[Saved data entries]
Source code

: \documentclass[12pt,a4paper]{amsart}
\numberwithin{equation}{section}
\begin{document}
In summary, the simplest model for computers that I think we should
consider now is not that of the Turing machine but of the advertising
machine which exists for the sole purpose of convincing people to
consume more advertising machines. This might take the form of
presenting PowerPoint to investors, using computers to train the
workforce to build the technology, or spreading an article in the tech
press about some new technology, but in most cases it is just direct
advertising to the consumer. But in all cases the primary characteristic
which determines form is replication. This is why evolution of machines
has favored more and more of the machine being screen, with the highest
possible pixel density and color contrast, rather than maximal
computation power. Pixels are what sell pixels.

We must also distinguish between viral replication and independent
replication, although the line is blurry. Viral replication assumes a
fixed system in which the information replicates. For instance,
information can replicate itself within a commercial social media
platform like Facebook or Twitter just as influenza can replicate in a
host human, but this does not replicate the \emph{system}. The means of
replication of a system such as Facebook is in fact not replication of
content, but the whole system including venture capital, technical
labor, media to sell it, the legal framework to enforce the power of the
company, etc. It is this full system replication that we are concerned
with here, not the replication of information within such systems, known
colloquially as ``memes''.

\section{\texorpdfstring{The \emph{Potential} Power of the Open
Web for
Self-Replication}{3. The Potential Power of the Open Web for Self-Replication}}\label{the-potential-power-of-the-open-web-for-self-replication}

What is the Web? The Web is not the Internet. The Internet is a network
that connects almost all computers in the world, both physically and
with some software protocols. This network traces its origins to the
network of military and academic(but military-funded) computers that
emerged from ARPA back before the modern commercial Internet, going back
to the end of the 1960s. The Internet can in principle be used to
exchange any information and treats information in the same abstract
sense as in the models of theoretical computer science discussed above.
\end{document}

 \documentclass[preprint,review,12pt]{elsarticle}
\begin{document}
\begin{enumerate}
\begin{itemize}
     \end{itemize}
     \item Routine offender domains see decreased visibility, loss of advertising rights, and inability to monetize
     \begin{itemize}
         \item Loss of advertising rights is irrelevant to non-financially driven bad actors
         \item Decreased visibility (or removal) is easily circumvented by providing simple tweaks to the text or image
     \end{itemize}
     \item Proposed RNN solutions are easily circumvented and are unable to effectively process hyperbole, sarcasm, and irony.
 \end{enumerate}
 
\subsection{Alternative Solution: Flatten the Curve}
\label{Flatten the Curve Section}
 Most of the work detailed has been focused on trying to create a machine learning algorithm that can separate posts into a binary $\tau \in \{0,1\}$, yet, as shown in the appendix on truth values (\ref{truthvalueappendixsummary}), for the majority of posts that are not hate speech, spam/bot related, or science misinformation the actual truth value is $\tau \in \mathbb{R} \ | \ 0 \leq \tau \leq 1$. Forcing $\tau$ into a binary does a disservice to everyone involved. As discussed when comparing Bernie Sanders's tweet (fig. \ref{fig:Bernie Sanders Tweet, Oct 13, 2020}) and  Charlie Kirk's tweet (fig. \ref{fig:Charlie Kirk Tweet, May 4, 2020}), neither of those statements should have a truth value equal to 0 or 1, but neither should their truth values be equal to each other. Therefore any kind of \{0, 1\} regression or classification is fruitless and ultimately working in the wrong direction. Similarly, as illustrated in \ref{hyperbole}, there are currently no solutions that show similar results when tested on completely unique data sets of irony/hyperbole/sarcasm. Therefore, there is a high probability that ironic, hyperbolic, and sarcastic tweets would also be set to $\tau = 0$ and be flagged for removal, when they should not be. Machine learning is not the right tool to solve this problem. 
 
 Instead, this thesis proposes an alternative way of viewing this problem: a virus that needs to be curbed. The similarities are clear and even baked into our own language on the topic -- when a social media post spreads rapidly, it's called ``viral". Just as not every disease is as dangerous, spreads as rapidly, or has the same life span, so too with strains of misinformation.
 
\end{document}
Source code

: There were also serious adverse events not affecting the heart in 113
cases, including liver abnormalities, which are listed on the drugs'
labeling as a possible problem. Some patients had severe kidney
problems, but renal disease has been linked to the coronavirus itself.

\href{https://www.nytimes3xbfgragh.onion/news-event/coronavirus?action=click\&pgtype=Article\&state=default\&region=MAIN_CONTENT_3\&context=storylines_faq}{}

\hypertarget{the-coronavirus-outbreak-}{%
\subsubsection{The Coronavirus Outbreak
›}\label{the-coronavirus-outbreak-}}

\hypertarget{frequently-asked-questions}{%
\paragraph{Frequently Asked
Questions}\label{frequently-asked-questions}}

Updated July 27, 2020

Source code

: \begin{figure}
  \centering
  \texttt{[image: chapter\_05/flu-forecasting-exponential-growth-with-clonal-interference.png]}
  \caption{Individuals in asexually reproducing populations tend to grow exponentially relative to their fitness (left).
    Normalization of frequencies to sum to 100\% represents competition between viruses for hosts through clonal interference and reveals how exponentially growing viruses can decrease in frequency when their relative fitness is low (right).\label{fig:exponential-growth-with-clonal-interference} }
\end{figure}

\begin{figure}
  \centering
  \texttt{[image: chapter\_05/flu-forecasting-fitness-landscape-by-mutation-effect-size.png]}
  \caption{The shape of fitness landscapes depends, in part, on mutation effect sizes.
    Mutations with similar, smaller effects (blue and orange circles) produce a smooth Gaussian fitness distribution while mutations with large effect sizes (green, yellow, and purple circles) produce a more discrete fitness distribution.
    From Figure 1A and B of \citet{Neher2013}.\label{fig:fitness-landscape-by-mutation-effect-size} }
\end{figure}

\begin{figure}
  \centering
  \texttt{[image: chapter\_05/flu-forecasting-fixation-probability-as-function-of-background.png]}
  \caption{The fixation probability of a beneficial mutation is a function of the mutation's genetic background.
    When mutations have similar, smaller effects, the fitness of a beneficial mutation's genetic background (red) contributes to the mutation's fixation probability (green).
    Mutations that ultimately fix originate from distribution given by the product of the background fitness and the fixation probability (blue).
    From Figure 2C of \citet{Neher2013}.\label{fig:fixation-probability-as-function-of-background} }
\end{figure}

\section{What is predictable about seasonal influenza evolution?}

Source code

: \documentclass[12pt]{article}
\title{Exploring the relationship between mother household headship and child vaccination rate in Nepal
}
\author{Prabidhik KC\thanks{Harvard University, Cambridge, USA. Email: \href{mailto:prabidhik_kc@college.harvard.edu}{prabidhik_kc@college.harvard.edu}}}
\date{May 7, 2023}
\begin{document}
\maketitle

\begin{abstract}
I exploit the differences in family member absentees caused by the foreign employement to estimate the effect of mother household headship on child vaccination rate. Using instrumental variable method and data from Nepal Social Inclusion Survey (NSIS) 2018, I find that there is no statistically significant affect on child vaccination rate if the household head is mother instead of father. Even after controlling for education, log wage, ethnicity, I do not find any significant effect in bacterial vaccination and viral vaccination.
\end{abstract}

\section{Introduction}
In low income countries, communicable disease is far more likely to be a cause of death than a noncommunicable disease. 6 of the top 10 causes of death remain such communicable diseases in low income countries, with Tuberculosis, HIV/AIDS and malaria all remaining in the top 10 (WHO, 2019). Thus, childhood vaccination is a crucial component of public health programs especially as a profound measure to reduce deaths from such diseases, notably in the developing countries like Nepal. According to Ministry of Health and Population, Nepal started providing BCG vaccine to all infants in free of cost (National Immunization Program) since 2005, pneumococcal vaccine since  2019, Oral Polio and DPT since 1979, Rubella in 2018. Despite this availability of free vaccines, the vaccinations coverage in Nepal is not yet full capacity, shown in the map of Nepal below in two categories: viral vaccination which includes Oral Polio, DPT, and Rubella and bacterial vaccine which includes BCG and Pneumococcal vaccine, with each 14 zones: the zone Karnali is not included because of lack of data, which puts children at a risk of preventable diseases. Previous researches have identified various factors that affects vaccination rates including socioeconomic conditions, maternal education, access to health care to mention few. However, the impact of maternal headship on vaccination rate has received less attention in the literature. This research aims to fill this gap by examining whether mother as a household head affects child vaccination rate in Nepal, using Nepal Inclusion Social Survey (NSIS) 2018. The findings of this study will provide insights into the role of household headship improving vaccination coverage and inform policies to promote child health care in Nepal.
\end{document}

- What the task requires -
The lines from the beginning of the records through the line containing "advertising to the" should be reproduced exactly. Include nothing else.

- Answer to this problem -
Source code

: \documentclass[12pt,a4paper]{amsart}
\numberwithin{equation}{section}
\begin{document}
In summary, the simplest model for computers that I think we should
consider now is not that of the Turing machine but of the advertising
machine which exists for the sole purpose of convincing people to
consume more advertising machines. This might take the form of
presenting PowerPoint to investors, using computers to train the
workforce to build the technology, or spreading an article in the tech
press about some new technology, but in most cases it is just direct
advertising to the consumer. But in all cases the primary characteristic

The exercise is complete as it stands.